Gordy is a shameless ripoff of Babe (1995). Babe, which came out the same year but four months later than Gordy, concerned the travails of a poor orphan pig in the human world. The film was a magical delight and became a big hit. The makers of Gordy have clearly attempted to jump aboard the success of Babe. You could maybe think it was a case of coincidence given the time it takes to get a film made but the makers of Gordy have copied Babe on almost every point – even down to appropriating an identical cute, plaintive voice for the pig. You would think that at the very least could have had sufficient originality to use a different animal than a pig.
The main difference between Gordy and Babe is that in Gordy the central concept has been transplanted to the American heartland. This gets to be a little too much – the film comes replete with Country-and-Western music and line dancing, while performances are given in front of the American flag and people are invoked to say their prayers. There is even a Bill Clinton voice imitator.

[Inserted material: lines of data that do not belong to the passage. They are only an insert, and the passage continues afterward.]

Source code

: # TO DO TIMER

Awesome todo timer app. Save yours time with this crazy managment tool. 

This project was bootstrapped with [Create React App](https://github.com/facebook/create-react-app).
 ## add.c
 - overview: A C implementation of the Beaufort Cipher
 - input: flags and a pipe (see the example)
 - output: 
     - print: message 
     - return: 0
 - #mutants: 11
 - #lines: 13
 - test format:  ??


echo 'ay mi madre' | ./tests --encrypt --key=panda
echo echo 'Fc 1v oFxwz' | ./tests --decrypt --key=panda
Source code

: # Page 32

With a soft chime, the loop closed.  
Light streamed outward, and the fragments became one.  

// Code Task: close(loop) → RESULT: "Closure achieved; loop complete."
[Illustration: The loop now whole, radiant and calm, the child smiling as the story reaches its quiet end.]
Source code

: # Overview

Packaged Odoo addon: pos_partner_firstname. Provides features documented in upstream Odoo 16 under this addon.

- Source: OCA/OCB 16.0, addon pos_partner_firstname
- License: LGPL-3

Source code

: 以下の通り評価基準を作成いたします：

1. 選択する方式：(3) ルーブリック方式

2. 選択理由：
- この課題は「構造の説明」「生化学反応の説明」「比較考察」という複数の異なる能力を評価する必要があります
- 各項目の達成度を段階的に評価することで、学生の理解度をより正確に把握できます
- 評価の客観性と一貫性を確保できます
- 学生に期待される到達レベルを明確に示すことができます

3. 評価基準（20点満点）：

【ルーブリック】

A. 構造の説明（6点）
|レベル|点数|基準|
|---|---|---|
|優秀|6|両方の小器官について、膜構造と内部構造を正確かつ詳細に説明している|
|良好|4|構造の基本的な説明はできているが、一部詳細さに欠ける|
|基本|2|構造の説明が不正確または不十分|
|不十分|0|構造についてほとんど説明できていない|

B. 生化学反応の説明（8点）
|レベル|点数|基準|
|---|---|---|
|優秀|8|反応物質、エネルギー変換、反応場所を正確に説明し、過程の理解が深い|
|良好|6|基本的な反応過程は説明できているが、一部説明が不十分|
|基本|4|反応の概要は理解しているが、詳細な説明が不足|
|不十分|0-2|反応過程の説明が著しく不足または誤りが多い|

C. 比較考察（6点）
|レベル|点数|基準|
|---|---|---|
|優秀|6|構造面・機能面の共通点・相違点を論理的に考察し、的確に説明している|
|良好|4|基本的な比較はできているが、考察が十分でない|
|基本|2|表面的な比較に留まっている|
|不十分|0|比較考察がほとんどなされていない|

The plot is puerile – the height of ridiculousness is when the film gets to the point of the pig inheriting and running a corporation. Gordy was also made on a much lower budget than Babe was. Babe created its pig effects using animatronics and CGI; alas, Gordy is forced to rely on using a real pig. However, the pig cast in the role is unappealing and ugly, while the scenes of it supposedly talking do not even seem in the remotest convincing. Michael Roescher gives a thoroughly insipid performance as the kid. It is hard to believe that this dire film received a cinematic release from the normally reputable arthouse releasing chain Miramax.